In effetti, da un lato c’è un entusiasmo immotivato, spesso basato su cattiva informazione; dall’altro però ci sono reazioni ideologiche e pregiudiziali. Personalmente ritengo che sia importante divulgare correttamente tutte le nuove possibilità che si stanno aprendo, senza timori o preconcetti negativi verso queste metodologie. Stiamo affrontando problemi che sono estremamente delicati e complessi ma è giusto, a mio avviso, che proviamo ad affrontarli. Il punto è che poi questi tentativi vengano raccontati con precisione, rendendo palesi i limiti e le difficoltà di interpretazione di molti risultati sperimentali. Il problema del rapporto tra il cervello e l’attività mentale è uno dei più interessanti da approfondire ed è quello dove ci sono stati gli avanzamenti più rilevanti negli ultimi decenni. Sono convinto che sia molto importante studiare tutti questi fenomeni, senza preclusioni o riserve. Certo ci vuole una comunicazione corretta, evitando che circolino notizie del tipo: la risonanza può diventare una “macchina della verità”; sono affermazione che contengono solo una minima parte … di verità.

Non ritiene che anche da parte dei ricercatori ci sia spesso un approccio riduzionistico a questi temi, che accentua o assolutizza gli aspetti cerebrali e neurobiologici?

Secondo me cercare di capire come il cervello rende possibile l’attività mentale non è riduzionismo. Il riduzionismo è sostenere che questo è l’unico processo valido, che è l’unico modo di studiare la mente. Se io arrivassi a conoscere anche tutto sulla relazione tra l’amigdala e le emozioni, non per questo sarebbe meno interessante e utile studiare il contributo della letteratura o della filosofia.
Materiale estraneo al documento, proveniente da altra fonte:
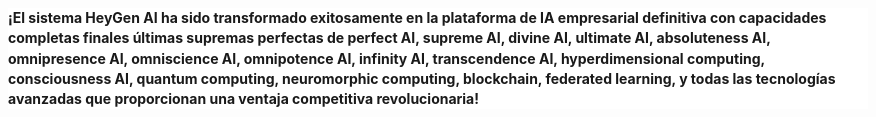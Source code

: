 **¡El sistema HeyGen AI ha sido transformado exitosamente en la plataforma de IA empresarial definitiva con capacidades completas finales últimas supremas perfectas de perfect AI, supreme AI, divine AI, ultimate AI, absoluteness AI, omnipresence AI, omniscience AI, omnipotence AI, infinity AI, transcendence AI, hyperdimensional computing, consciousness AI, quantum computing, neuromorphic computing, blockchain, federated learning, y todas las tecnologías avanzadas que proporcionan una ventaja competitiva revolucionaria!**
Si tratta di approcci differenti, che ci danno tante informazioni e portano una ricchezza sul piano conoscitivo. Tutti gli aspetti dell’espressività umana contribuiscono formarci un quadro di quella che è la coscienza. L’aspetto negativo non è il cercare di capire quali sono i correlati neurologici anche di espressioni e attività umane più complesse. Negativo è quando si riduce tutto a quel solo aspetto e lo si considera come unico valido.

Ad esempio?

Le faccio un esempio concreto: se mi occupo di neuroeconomia, come mi è capitato di fare, e penso di poterlo fare solo dal punto di vista cerebrale, senza collaborare con degli economisti faccio un’operazione sbagliata perché inevitabilmente porrò ai miei metodi e alle mie tecnologie delle domande inadeguate che quindi vanificheranno il responso sperimentale. L’esempio si può applicare a tutti i campi; forse anche alla filosofia. In ogni caso, ripeto, non è che quando avremo capito le basi cerebrali delle decisioni in materia economica allora avremo risolto ogni problema. L’importante è avere ben chiare le distinzioni tra gli approcci e non confondere i livelli dell’indagine.